As the November elections draw near, let us brace for another barrage of preposterous propaganda to the effect Russians are poisoning our minds with “disinformation,” “false narratives,” and all the other misnomers deployed when facts contradict liberal authoritarian orthodoxies.
We had a rich taste of this new round of lies and innuendo in late January, when Nancy Pelosi, the California Democrat who served as House speaker for far too long, asserted that the F.B.I. should investigate demonstrators demanding a ceasefire in Gaza for their ties, yes indeedy, to the Kremlin.
Here is Pelosi on CNN’s State of the Union program Jan. 28: “For them to call for a cease-fire is Mr. Putin’s message. Make no mistake, this is directly connected to what he would like to see. Same thing with Ukraine…. I think some financing should be investigated. And I want to ask the F.B.I. to investigate that.”
O.K., we have the template: If you say something that coincides with the Russian position, you will be accused of hiding your “ties to Russia,” as the common phrase has it.
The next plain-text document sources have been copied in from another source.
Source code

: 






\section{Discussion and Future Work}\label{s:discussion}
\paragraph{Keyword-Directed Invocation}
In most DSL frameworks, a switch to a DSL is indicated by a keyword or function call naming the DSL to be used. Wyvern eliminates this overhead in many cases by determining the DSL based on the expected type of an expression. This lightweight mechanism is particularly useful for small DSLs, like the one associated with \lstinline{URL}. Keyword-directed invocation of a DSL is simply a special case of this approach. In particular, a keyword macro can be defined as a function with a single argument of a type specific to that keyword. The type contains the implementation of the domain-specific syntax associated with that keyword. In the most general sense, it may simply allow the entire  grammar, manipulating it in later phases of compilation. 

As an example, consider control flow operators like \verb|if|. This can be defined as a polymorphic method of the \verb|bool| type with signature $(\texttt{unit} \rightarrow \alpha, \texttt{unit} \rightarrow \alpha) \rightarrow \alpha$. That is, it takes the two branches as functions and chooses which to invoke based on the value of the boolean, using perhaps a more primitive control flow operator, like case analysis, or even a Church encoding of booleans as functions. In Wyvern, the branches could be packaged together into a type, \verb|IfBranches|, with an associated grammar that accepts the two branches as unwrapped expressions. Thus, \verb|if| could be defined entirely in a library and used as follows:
Be careful not to mention some spring day that the sky is pleasantly blue: I am here to warn you—“make no mistake” — this is exactly what “Putin,” now stripped of a first name and a title, “would like to see.”
There is invariably an ulterior point when those in power try on tomfoolery of this kind. In each case they have something they need to explain away.
In 2016, it was Hillary Clinton’s defeat at the polls, so we suffered four years of Russiagate. Pelosi felt called upon to discredit those objecting to the Israeli–U.S. genocide in Gaza.
“Thank you Congress/Biden, your aid was received!” Protest against Israeli genocide in Freedom Plaza, Washington, D.C., Nov. 4, 2023. Photo: Diane Krauthamer / Flickr / CC BY-NC-SA 2.0.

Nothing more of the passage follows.